= Source material =
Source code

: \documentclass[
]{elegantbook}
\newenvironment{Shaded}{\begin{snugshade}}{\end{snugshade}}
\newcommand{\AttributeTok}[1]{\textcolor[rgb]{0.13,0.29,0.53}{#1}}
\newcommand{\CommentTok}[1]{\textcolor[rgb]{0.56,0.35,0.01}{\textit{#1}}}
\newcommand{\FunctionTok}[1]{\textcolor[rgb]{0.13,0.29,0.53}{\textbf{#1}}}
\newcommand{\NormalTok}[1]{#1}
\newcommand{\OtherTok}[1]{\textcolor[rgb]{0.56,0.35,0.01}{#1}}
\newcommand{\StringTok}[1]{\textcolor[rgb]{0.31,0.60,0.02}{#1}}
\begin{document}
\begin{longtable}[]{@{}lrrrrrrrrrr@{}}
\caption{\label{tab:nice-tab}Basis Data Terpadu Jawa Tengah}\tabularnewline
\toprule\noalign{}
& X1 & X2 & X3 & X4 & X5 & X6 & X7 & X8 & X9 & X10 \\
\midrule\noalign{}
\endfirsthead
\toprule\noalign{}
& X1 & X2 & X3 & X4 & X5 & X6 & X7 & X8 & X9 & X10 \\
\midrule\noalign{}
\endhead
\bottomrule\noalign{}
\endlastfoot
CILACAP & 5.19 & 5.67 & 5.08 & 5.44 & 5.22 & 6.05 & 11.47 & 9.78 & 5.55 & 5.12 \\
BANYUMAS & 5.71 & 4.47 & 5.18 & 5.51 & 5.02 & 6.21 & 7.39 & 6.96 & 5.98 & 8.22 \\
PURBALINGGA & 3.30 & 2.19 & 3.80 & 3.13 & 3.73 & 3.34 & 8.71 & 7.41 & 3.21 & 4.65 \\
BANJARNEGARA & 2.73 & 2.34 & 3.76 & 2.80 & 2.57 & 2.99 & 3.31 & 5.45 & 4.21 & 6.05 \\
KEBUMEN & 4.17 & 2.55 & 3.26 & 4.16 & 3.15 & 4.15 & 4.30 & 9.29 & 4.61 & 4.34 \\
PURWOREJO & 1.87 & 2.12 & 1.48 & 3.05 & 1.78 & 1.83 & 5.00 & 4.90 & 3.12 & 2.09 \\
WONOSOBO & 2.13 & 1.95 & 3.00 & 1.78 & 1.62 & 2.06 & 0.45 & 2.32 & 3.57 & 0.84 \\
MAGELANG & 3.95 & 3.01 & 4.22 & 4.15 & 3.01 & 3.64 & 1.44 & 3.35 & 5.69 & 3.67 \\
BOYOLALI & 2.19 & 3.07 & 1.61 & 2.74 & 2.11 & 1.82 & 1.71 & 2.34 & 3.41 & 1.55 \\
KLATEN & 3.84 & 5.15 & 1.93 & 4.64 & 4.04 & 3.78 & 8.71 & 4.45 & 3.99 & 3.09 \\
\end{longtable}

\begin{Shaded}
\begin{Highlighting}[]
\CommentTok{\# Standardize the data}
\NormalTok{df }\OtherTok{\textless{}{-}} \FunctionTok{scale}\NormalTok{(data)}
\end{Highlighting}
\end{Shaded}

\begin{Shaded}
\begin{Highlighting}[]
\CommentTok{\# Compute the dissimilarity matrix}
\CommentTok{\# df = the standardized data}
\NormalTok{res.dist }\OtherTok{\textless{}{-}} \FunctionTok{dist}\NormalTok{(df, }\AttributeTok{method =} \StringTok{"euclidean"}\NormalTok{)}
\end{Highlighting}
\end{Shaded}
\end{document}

= What to do =
Using only the listing above, restate exactly the lines from the line containing "BANJARNEGARA & 2.73" through the line containing "WONOSOBO & 2.13", both included.

= Your solution =
BANJARNEGARA & 2.73 & 2.34 & 3.76 & 2.80 & 2.57 & 2.99 & 3.31 & 5.45 & 4.21 & 6.05 \\
KEBUMEN & 4.17 & 2.55 & 3.26 & 4.16 & 3.15 & 4.15 & 4.30 & 9.29 & 4.61 & 4.34 \\
PURWOREJO & 1.87 & 2.12 & 1.48 & 3.05 & 1.78 & 1.83 & 5.00 & 4.90 & 3.12 & 2.09 \\
WONOSOBO & 2.13 & 1.95 & 3.00 & 1.78 & 1.62 & 2.06 & 0.45 & 2.32 & 3.57 & 0.84 \\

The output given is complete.